Saved data entries:

BEGIN

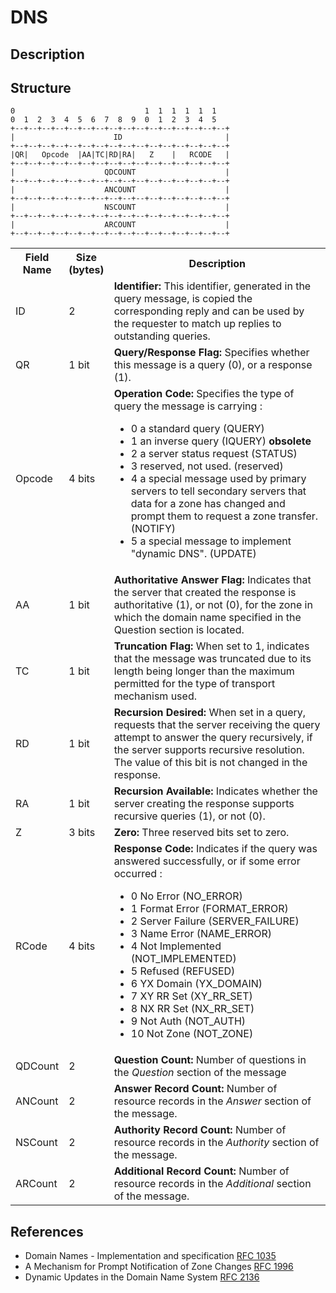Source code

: # DNS
## Description

## Structure
```
0                             1  1  1  1  1  1
0  1  2  3  4  5  6  7  8  9  0  1  2  3  4  5
+--+--+--+--+--+--+--+--+--+--+--+--+--+--+--+--+
|                      ID                       |
+--+--+--+--+--+--+--+--+--+--+--+--+--+--+--+--+
|QR|   Opcode  |AA|TC|RD|RA|   Z    |   RCODE   |
+--+--+--+--+--+--+--+--+--+--+--+--+--+--+--+--+
|                    QDCOUNT                    |
+--+--+--+--+--+--+--+--+--+--+--+--+--+--+--+--+
|                    ANCOUNT                    |
+--+--+--+--+--+--+--+--+--+--+--+--+--+--+--+--+
|                    NSCOUNT                    |
+--+--+--+--+--+--+--+--+--+--+--+--+--+--+--+--+
|                    ARCOUNT                    |
+--+--+--+--+--+--+--+--+--+--+--+--+--+--+--+--+
```

<table>
    <tr>
      <th style="width:10%">Field Name</th>
      <th style="width:10%">Size (bytes)</th>
      <th style="width:100%">Description</th>
    </tr>
    <tr>
      <td>ID</td>
      <td>2</td>
      <td>
        <b>Identifier:</b> This identifier, generated in the query message, is copied the  corresponding reply and can be used by the requester to match up replies to outstanding queries.
      </td>
    </tr>
    <tr>
      <td>QR</td>
      <td>1 bit</td>
      <td>
        <b>Query/Response Flag:</b> Specifies whether this message is a query (0), or a response (1).
      </td>
    </tr>
    <tr>
      <td>Opcode</td>
      <td>4 bits</td>
      <td>
        <b>Operation Code:</b> Specifies the type of query the message is carrying :
        <ul>
          <li>0 a standard query (QUERY)</li>
          <li>1 an inverse query (IQUERY) <b>obsolete</b></li>
          <li>2 a server status request (STATUS)</li>
          <li>3 reserved, not used. (reserved)</li>
          <li>4 a special message used by primary servers to tell secondary servers that data for a zone has changed and prompt them to request a zone transfer. (NOTIFY)</li>
          <li>5 a special message to implement "dynamic DNS". (UPDATE)</li>
        </ul>
      </td>
    </tr>
    <tr>
      <td>AA</td>
      <td>1 bit</td>
      <td>
        <b>Authoritative Answer Flag:</b> Indicates that the server that created the response is authoritative (1), or not (0), for the zone in which the domain name specified in the Question section is located.
      </td>
    </tr>
    <tr>
      <td>TC</td>
      <td>1 bit</td>
      <td>
        <b>Truncation Flag:</b> When set to 1, indicates that the message was truncated due to its length being longer than the maximum permitted for the type of transport mechanism used.
      </td>
    </tr>
    <tr>
      <td>RD</td>
      <td>1 bit</td>
      <td>
         <b>Recursion Desired:</b> When set in a query, requests that the server receiving the query attempt to answer the query recursively, if the server supports recursive resolution. The value of this bit is not changed in the response.
      </td>
    </tr>
    <tr>
      <td>RA</td>
      <td>1 bit</td>
      <td>
        <b>Recursion Available:</b> Indicates whether the server creating the response supports recursive queries (1), or not (0).
      </td>
    </tr>
    <tr>
      <td>Z</td>
      <td>3 bits</td>
      <td>
        <b>Zero:</b> Three reserved bits set to zero.
      </td>
    </tr>
    <tr>
      <td>RCode</td>
      <td>4 bits</td>
      <td>
        <b>Response Code:</b> Indicates if the query was answered successfully, or if some error occurred :
        <ul>
          <li>0 No Error (NO_ERROR)</li>
          <li>1 Format Error (FORMAT_ERROR)</li>
          <li>2 Server Failure (SERVER_FAILURE)</li>
          <li>3 Name Error (NAME_ERROR)</li>
          <li>4 Not Implemented (NOT_IMPLEMENTED)</li>
          <li>5 Refused (REFUSED)</li>
          <li>6 YX Domain (YX_DOMAIN)</li>
          <li>7 XY RR Set (XY_RR_SET)</li>
          <li>8 NX RR Set (NX_RR_SET)</li>
          <li>9 Not Auth (NOT_AUTH)</li>
          <li>10 Not Zone (NOT_ZONE)</li>
        </ul>
      </td>
    </tr>
    <tr>
      <td>QDCount</td>
      <td>2</td>
      <td>
        <b>Question Count:</b> Number of questions in the <i>Question</i> section of the message
      </td>
    </tr>
    <tr>
      <td>ANCount</td>
      <td>2</td>
      <td>
        <b>Answer Record Count:</b> Number of resource records in the <i>Answer</i> section of the message.
      </td>
    </tr>
    <tr>
      <td>NSCount</td>
      <td>2</td>
      <td>
        <b>Authority Record Count:</b> Number of resource records in the <i>Authority</i> section of the message.
      </td>
    </tr>
    <tr>
      <td>ARCount</td>
      <td>2</td>
      <td>
        <b>Additional Record Count:</b> Number of resource records in the <i>Additional</i> section of the message.
      </td>
    </tr>
</table>

## References

- Domain Names - Implementation and specification [RFC 1035](https://www.ietf.org/rfc/rfc1035.txt)
- A Mechanism for Prompt Notification of Zone Changes [RFC 1996](https://www.ietf.org/rfc/rfc1996.txt)
- Dynamic Updates in the Domain Name System [RFC 2136](https://www.ietf.org/rfc/rfc2136.txt)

END

From the first line to the last, retype the data exactly, without images.

The answer:
Source code

: # DNS
## Description

## Structure
```
0                             1  1  1  1  1  1
0  1  2  3  4  5  6  7  8  9  0  1  2  3  4  5
+--+--+--+--+--+--+--+--+--+--+--+--+--+--+--+--+
|                      ID                       |
+--+--+--+--+--+--+--+--+--+--+--+--+--+--+--+--+
|QR|   Opcode  |AA|TC|RD|RA|   Z    |   RCODE   |
+--+--+--+--+--+--+--+--+--+--+--+--+--+--+--+--+
|                    QDCOUNT                    |
+--+--+--+--+--+--+--+--+--+--+--+--+--+--+--+--+
|                    ANCOUNT                    |
+--+--+--+--+--+--+--+--+--+--+--+--+--+--+--+--+
|                    NSCOUNT                    |
+--+--+--+--+--+--+--+--+--+--+--+--+--+--+--+--+
|                    ARCOUNT                    |
+--+--+--+--+--+--+--+--+--+--+--+--+--+--+--+--+
```

<table>
    <tr>
      <th style="width:10%">Field Name</th>
      <th style="width:10%">Size (bytes)</th>
      <th style="width:100%">Description</th>
    </tr>
    <tr>
      <td>ID</td>
      <td>2</td>
      <td>
        <b>Identifier:</b> This identifier, generated in the query message, is copied the  corresponding reply and can be used by the requester to match up replies to outstanding queries.
      </td>
    </tr>
    <tr>
      <td>QR</td>
      <td>1 bit</td>
      <td>
        <b>Query/Response Flag:</b> Specifies whether this message is a query (0), or a response (1).
      </td>
    </tr>
    <tr>
      <td>Opcode</td>
      <td>4 bits</td>
      <td>
        <b>Operation Code:</b> Specifies the type of query the message is carrying :
        <ul>
          <li>0 a standard query (QUERY)</li>
          <li>1 an inverse query (IQUERY) <b>obsolete</b></li>
          <li>2 a server status request (STATUS)</li>
          <li>3 reserved, not used. (reserved)</li>
          <li>4 a special message used by primary servers to tell secondary servers that data for a zone has changed and prompt them to request a zone transfer. (NOTIFY)</li>
          <li>5 a special message to implement "dynamic DNS". (UPDATE)</li>
        </ul>
      </td>
    </tr>
    <tr>
      <td>AA</td>
      <td>1 bit</td>
      <td>
        <b>Authoritative Answer Flag:</b> Indicates that the server that created the response is authoritative (1), or not (0), for the zone in which the domain name specified in the Question section is located.
      </td>
    </tr>
    <tr>
      <td>TC</td>
      <td>1 bit</td>
      <td>
        <b>Truncation Flag:</b> When set to 1, indicates that the message was truncated due to its length being longer than the maximum permitted for the type of transport mechanism used.
      </td>
    </tr>
    <tr>
      <td>RD</td>
      <td>1 bit</td>
      <td>
         <b>Recursion Desired:</b> When set in a query, requests that the server receiving the query attempt to answer the query recursively, if the server supports recursive resolution. The value of this bit is not changed in the response.
      </td>
    </tr>
    <tr>
      <td>RA</td>
      <td>1 bit</td>
      <td>
        <b>Recursion Available:</b> Indicates whether the server creating the response supports recursive queries (1), or not (0).
      </td>
    </tr>
    <tr>
      <td>Z</td>
      <td>3 bits</td>
      <td>
        <b>Zero:</b> Three reserved bits set to zero.
      </td>
    </tr>
    <tr>
      <td>RCode</td>
      <td>4 bits</td>
      <td>
        <b>Response Code:</b> Indicates if the query was answered successfully, or if some error occurred :
        <ul>
          <li>0 No Error (NO_ERROR)</li>
          <li>1 Format Error (FORMAT_ERROR)</li>
          <li>2 Server Failure (SERVER_FAILURE)</li>
          <li>3 Name Error (NAME_ERROR)</li>
          <li>4 Not Implemented (NOT_IMPLEMENTED)</li>
          <li>5 Refused (REFUSED)</li>
          <li>6 YX Domain (YX_DOMAIN)</li>
          <li>7 XY RR Set (XY_RR_SET)</li>
          <li>8 NX RR Set (NX_RR_SET)</li>
          <li>9 Not Auth (NOT_AUTH)</li>
          <li>10 Not Zone (NOT_ZONE)</li>
        </ul>
      </td>
    </tr>
    <tr>
      <td>QDCount</td>
      <td>2</td>
      <td>
        <b>Question Count:</b> Number of questions in the <i>Question</i> section of the message
      </td>
    </tr>
    <tr>
      <td>ANCount</td>
      <td>2</td>
      <td>
        <b>Answer Record Count:</b> Number of resource records in the <i>Answer</i> section of the message.
      </td>
    </tr>
    <tr>
      <td>NSCount</td>
      <td>2</td>
      <td>
        <b>Authority Record Count:</b> Number of resource records in the <i>Authority</i> section of the message.
      </td>
    </tr>
    <tr>
      <td>ARCount</td>
      <td>2</td>
      <td>
        <b>Additional Record Count:</b> Number of resource records in the <i>Additional</i> section of the message.
      </td>
    </tr>
</table>

## References

- Domain Names - Implementation and specification [RFC 1035](https://www.ietf.org/rfc/rfc1035.txt)
- A Mechanism for Prompt Notification of Zone Changes [RFC 1996](https://www.ietf.org/rfc/rfc1996.txt)
- Dynamic Updates in the Domain Name System [RFC 2136](https://www.ietf.org/rfc/rfc2136.txt)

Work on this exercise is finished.